Department of Surgery, Fondazione IRCCS Istituto Nazionale Tumori di Milano, Milan, Italy.
Department of Medical and Surgical Sciences - DIMEC, Alma Mater Studiorum - University of Bologna, Bologna, Italy.
Dig Dis Sci. 2019 Apr;64(4):1001-1007. doi: 10.1007/s10620-019-05538-1.
Hepatocellular carcinoma (HCC) as an indication to liver transplant (LT) started as palliative treatment, then moved to potentially curative anti-cancer therapy and more recently entered the era of competition with non-cancer indications, consequent to the need of the society to target equal distribution of the limited resource of donated organs among different indications. Nowadays HCC is a leading indication to LT, currently representing up to 50% of the indications in most transplant Centers. The risk of post-transplant death and the causes of mortality significantly vary along the post-transplant follow-up. Overall, the main causes of death after LT are multiple organ failure and cerebrovascular, cardiovascular, pulmonary, and renal complications. However, after the first post-LT year, mortality for technical complications, infections and general complications significantly decrease, while recurrence of primary liver diseases (particularly malignancies) increase, turning to be the main causes of death. In studies with time-to-event or survival outcomes, a competing risk is an event whose occurrence precludes the occurrence of the primary event of interest. In the setting of LT for HCC, when the primary outcome of interest is death due to HCC recurrence, death due to causes different from this serves as a competing event because subjects who die from such different causes are no longer at risk of death due to HCC recurrence. The introduction of HCC-specific survival as a primary endpoint in studies assessing the outcomes of LT for HCC allows the identification of independent oncologic determinants of post-LT survival and their relative weight on patients' prognosis.
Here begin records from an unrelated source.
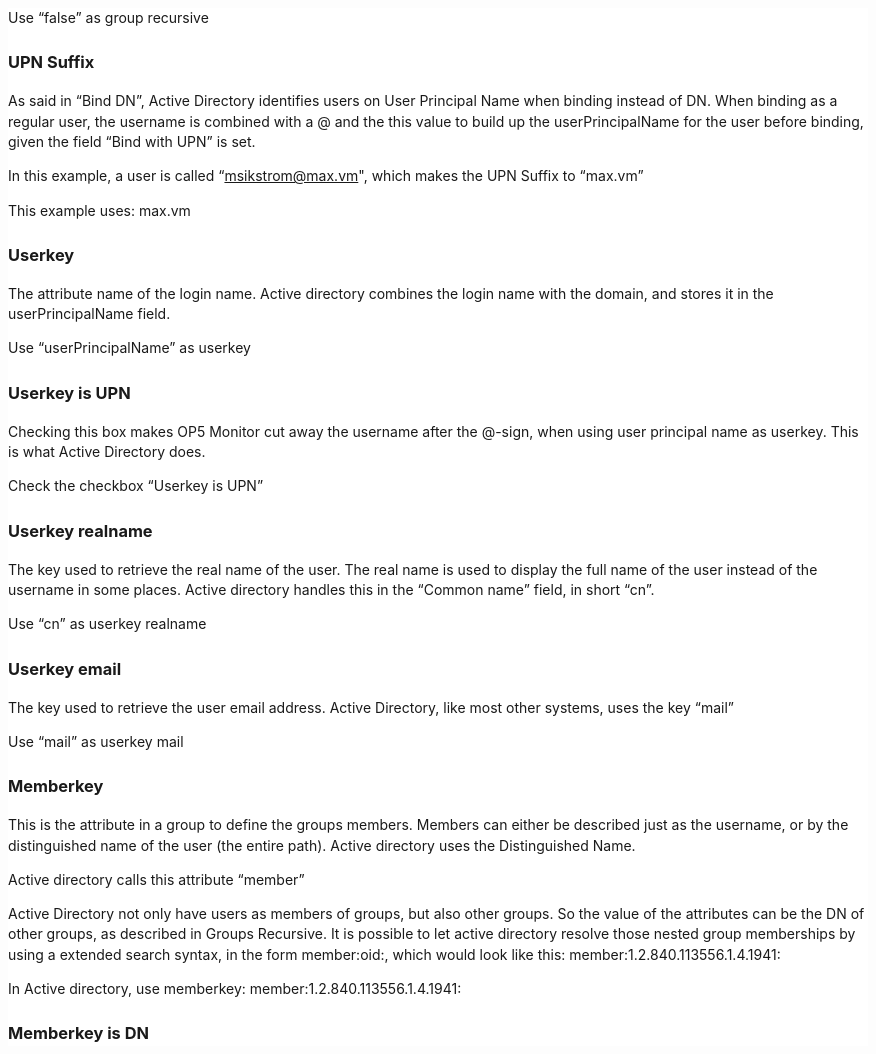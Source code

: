 Use “false” as group recursive

### UPN Suffix

As said in “Bind DN”, Active Directory identifies users on User Principal Name when binding instead of DN. When binding as a regular user, the username is combined with a @ and the this value to build up the userPrincipalName for the user before binding, given the field “Bind with UPN” is set.

In this example, a user is called “msikstrom@max.vm", which makes the UPN Suffix to “max.vm”

This example uses: max.vm

### Userkey

The attribute name of the login name. Active directory combines the login name with the domain, and stores it in the userPrincipalName field.

Use “userPrincipalName” as userkey

### Userkey is UPN

Checking this box makes OP5 Monitor cut away the username after the @-sign, when using user principal name as userkey. This is what Active Directory does.

Check the checkbox “Userkey is UPN”

### Userkey realname

The key used to retrieve the real name of the user. The real name is used to display the full name of the user instead of the username in some places. Active directory handles this in the “Common name” field, in short “cn”.

Use “cn” as userkey realname

### Userkey email

The key used to retrieve the user email address. Active Directory, like most other systems, uses the key “mail”

Use “mail” as userkey mail

### Memberkey

This is the attribute in a group to define the groups members. Members can either be described just as the username, or by the distinguished name of the user (the entire path). Active directory uses the Distinguished Name.

Active directory calls this attribute “member”

Active Directory not only have users as members of groups, but also other groups. So the value of the attributes can be the DN of other groups, as described in Groups Recursive. It is possible to let active directory resolve those nested group memberships by using a extended search syntax, in the form member:oid:, which would look like this: member:1.2.840.113556.1.4.1941:

In Active directory, use memberkey: member:1.2.840.113556.1.4.1941:

### Memberkey is DN
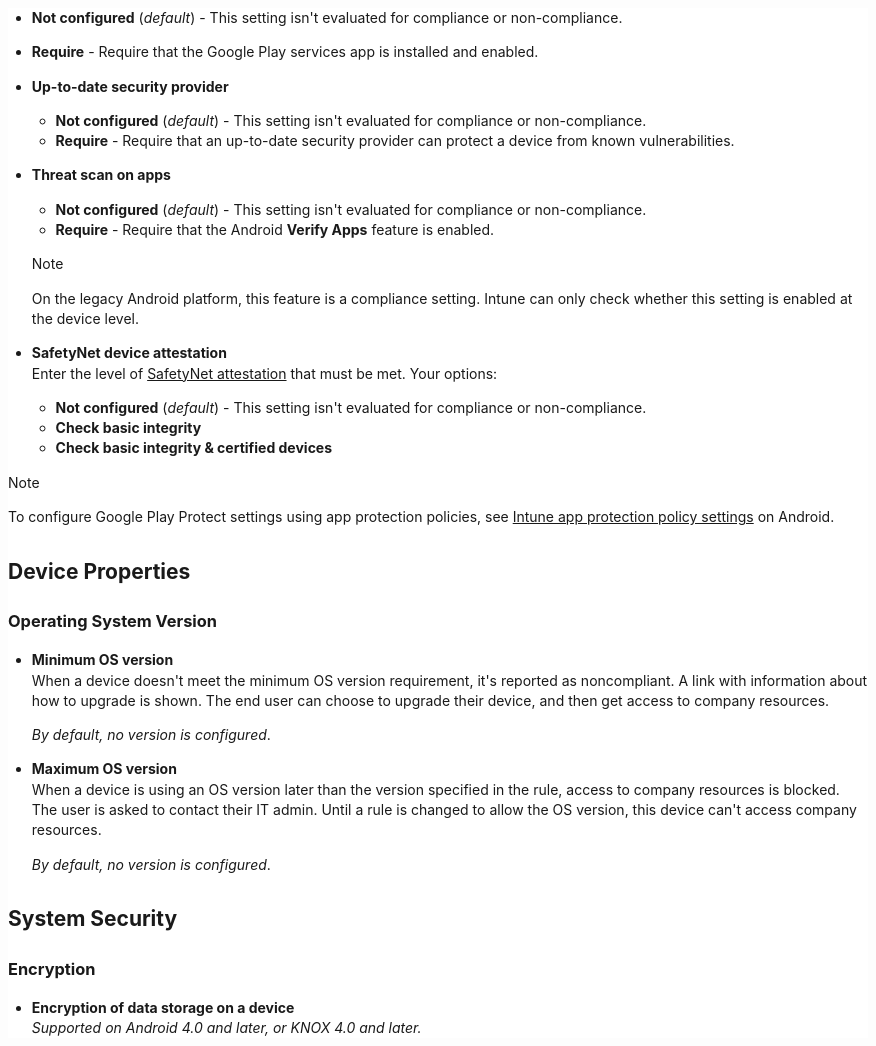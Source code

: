   - **Not configured** (*default*) - This setting isn't evaluated for compliance or non-compliance.  
  - **Require** - Require that the Google Play services app is installed and enabled.  

- **Up-to-date security provider**

  - **Not configured** (*default*) - This setting isn't evaluated for compliance or non-compliance.
  - **Require** - Require that an up-to-date security provider can protect a device from known vulnerabilities.

- **Threat scan on apps**

  - **Not configured** (*default*) - This setting isn't evaluated for compliance or non-compliance.
  - **Require** - Require that the Android **Verify Apps** feature is enabled.

  > [!NOTE]
  > On the legacy Android platform, this feature is a compliance setting. Intune can only check whether this setting is enabled at the device level.

- **SafetyNet device attestation**  
  Enter the level of [SafetyNet attestation](https://developer.android.com/training/safetynet/attestation.html) that must be met. Your options:

  - **Not configured** (*default*) - This setting isn't evaluated for compliance or non-compliance.
  - **Check basic integrity**
  - **Check basic integrity & certified devices**

> [!NOTE]
> To configure Google Play Protect settings using app protection policies, see [Intune app protection policy settings](../apps/app-protection-policy-settings-android.md#conditional-launch) on Android.

## Device Properties

### Operating System Version

- **Minimum OS version**  
  When a device doesn't meet the minimum OS version requirement, it's reported as noncompliant. A link with information about how to upgrade is shown. The end user can choose to upgrade their device, and then get access to company resources.

  *By default, no version is configured*.

- **Maximum OS version**  
  When a device is using an OS version later than the version specified in the rule, access to company resources is blocked. The user is asked to contact their IT admin. Until a rule is changed to allow the OS version, this device can't access company resources.

  *By default, no version is configured*.

## System Security

### Encryption

- **Encryption of data storage on a device**  
  *Supported on Android 4.0 and later, or KNOX 4.0 and later.*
In this view, a continuous model based on level of AFP, tumor size and tumor number that allows to determine the risk of death from HCC-related factors after liver transplantation ( www.hcc-olt-metroticket.org/ ) has been recently developed. Since the endpoint of HCC-specific survival is not influenced by the changes observed in short-term post-LT survival (thanks to advances in the clinical management) nor in long-term post-LT survival (thanks to the introduction of effective treatments achieving control of hepatitis B and C viruses), a model predicting HCC-specific survival will be an helpful prognostic tool in the context of the changing scenarios of LT for HCC.
肝细胞癌(HCC)作为肝移植(LT)的适应证,最初是作为姑息性治疗,然后发展为潜在的抗癌治疗,最近随着社会需要将有限的捐赠器官资源平等分配给不同的适应证,进入了与非癌症适应证竞争的时代。如今,HCC 是 LT 的主要适应证,目前在大多数移植中心占适应证的 50%左右。移植后死亡风险和死亡原因在移植后随访期间有显著差异。总的来说,LT 后死亡的主要原因是多器官衰竭以及脑血管、心血管、肺部和肾脏并发症。然而,在 LT 后第一年之后,技术并发症、感染和一般并发症导致的死亡率显著下降,而原发性肝病(特别是恶性肿瘤)的复发率增加,成为死亡的主要原因。在具有时间事件或生存结果的研究中,竞争风险是指一种事件,其发生排除了感兴趣的主要事件的发生。在 LT 治疗 HCC 的情况下,当主要结局是 HCC 复发导致的死亡时,由于其他原因导致的死亡则是一个竞争事件,因为死于这些不同原因的患者不再有 HCC 复发导致的死亡风险。将 HCC 特异性生存作为评估 LT 治疗 HCC 结果的主要终点引入研究中,可以确定 LT 后生存的独立肿瘤学决定因素及其对患者预后的相对权重。从这个角度来看,最近开发了一种基于 AFP 水平、肿瘤大小和肿瘤数量的连续模型,该模型可以确定移植后与 HCC 相关因素导致死亡的风险(www.hcc-olt-metroticket.org/)。由于 HCC 特异性生存的终点不受 LT 后短期生存变化(由于临床管理的进步)或 LT 后长期生存变化(由于有效治疗乙型和丙型肝炎病毒的引入)的影响,预测 HCC 特异性生存的模型将是 LT 治疗 HCC 不断变化的背景下一个有用的预后工具。